DIRECTIONS FOR THIS TASK
Set out exactly, line by line, the stretch of data below that begins at the line containing "- D. 指定ポートは FastEthernet 2/1 です" and ends at the line containing "- D. switchport", with both ends kept.
:: RECORDS FOR THIS TASK
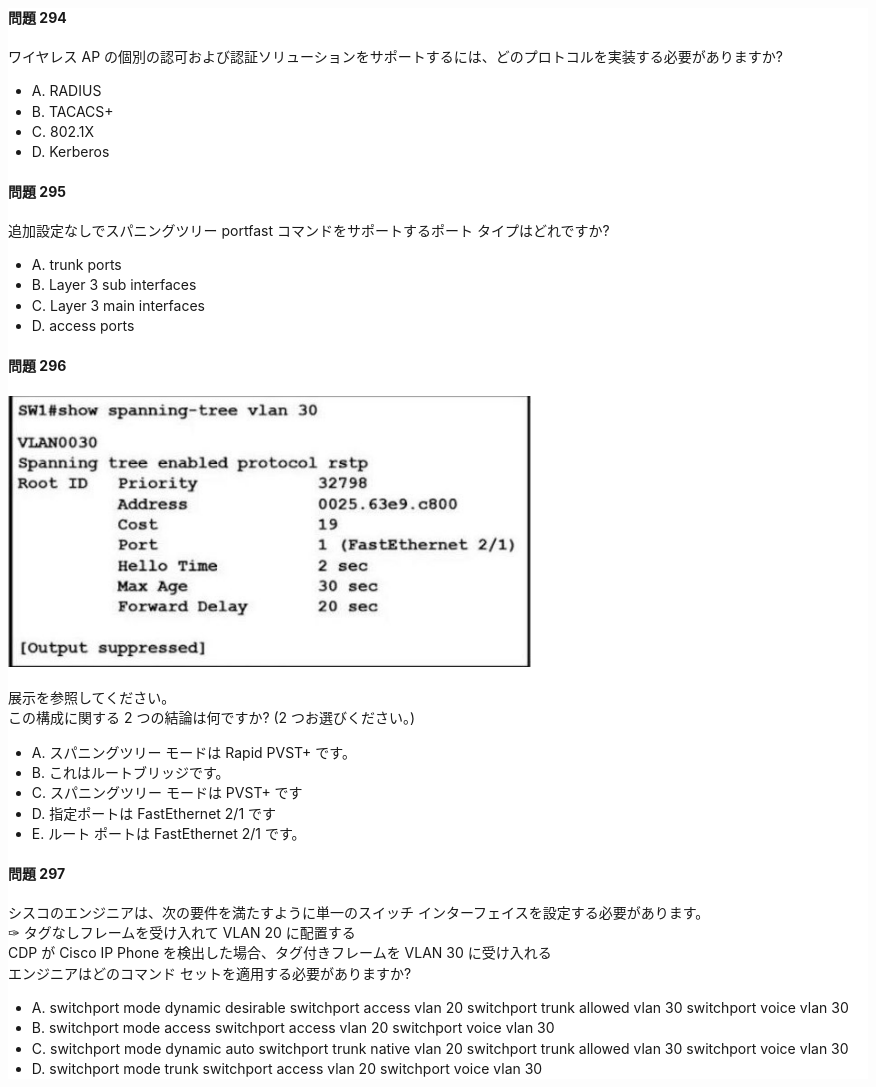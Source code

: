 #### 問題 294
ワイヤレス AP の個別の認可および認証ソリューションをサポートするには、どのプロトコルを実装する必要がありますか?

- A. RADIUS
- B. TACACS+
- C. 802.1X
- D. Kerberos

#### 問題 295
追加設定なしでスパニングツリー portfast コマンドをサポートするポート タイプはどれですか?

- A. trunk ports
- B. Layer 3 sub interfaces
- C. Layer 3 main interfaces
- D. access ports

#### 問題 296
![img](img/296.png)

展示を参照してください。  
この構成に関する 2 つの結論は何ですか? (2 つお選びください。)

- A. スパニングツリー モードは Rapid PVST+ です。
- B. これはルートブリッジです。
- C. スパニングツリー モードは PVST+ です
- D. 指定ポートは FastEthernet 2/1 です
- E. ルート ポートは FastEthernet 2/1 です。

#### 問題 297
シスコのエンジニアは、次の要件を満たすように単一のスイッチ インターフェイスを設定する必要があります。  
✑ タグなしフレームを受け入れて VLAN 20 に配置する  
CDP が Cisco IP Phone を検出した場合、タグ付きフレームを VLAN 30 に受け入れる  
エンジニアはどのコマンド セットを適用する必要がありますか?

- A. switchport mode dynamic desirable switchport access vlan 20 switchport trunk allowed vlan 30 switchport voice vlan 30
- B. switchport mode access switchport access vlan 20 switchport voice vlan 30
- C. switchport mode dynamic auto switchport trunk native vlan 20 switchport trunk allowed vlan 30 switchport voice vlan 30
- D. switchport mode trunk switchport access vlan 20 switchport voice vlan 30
::::
:: RECORDS FOR THIS TASK
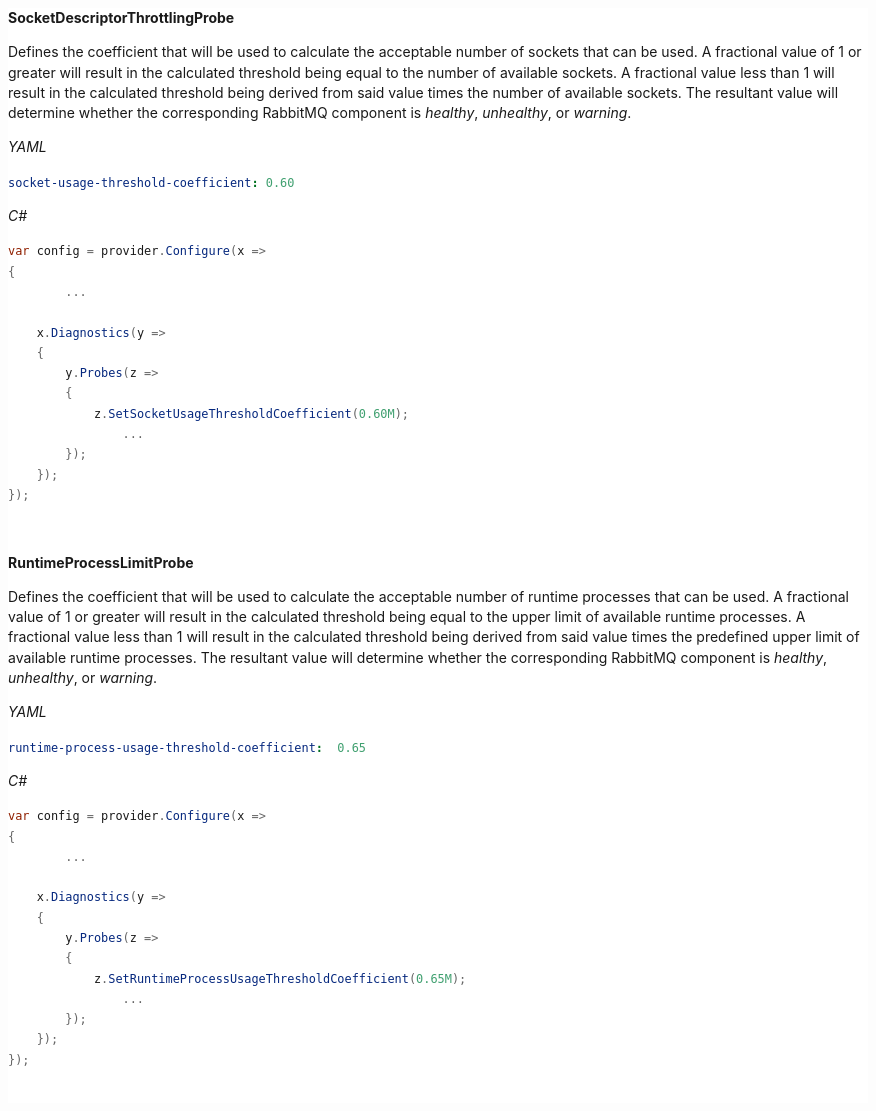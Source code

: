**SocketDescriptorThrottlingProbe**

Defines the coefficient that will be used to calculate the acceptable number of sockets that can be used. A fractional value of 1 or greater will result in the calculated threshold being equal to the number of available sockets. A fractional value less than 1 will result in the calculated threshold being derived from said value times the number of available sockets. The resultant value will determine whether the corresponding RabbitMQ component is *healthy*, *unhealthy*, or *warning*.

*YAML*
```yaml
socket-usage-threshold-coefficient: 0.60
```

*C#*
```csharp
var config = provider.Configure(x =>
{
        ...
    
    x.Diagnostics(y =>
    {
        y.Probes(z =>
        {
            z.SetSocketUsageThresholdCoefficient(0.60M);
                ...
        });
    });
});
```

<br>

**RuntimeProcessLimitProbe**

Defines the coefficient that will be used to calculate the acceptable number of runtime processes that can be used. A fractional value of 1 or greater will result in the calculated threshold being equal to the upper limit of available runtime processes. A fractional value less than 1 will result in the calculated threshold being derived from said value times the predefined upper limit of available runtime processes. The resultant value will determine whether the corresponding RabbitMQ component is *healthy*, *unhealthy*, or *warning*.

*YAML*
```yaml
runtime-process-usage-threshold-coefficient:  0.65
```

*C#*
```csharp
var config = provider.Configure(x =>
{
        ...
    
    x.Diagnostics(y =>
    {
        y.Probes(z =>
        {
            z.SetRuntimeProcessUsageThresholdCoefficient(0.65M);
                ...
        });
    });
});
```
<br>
::::
RESPONSE BELOW
- D. 指定ポートは FastEthernet 2/1 です
- E. ルート ポートは FastEthernet 2/1 です。

#### 問題 297
シスコのエンジニアは、次の要件を満たすように単一のスイッチ インターフェイスを設定する必要があります。  
✑ タグなしフレームを受け入れて VLAN 20 に配置する  
CDP が Cisco IP Phone を検出した場合、タグ付きフレームを VLAN 30 に受け入れる  
エンジニアはどのコマンド セットを適用する必要がありますか?

- A. switchport mode dynamic desirable switchport access vlan 20 switchport trunk allowed vlan 30 switchport voice vlan 30
- B. switchport mode access switchport access vlan 20 switchport voice vlan 30
- C. switchport mode dynamic auto switchport trunk native vlan 20 switchport trunk allowed vlan 30 switchport voice vlan 30
- D. switchport mode trunk switchport access vlan 20 switchport voice vlan 30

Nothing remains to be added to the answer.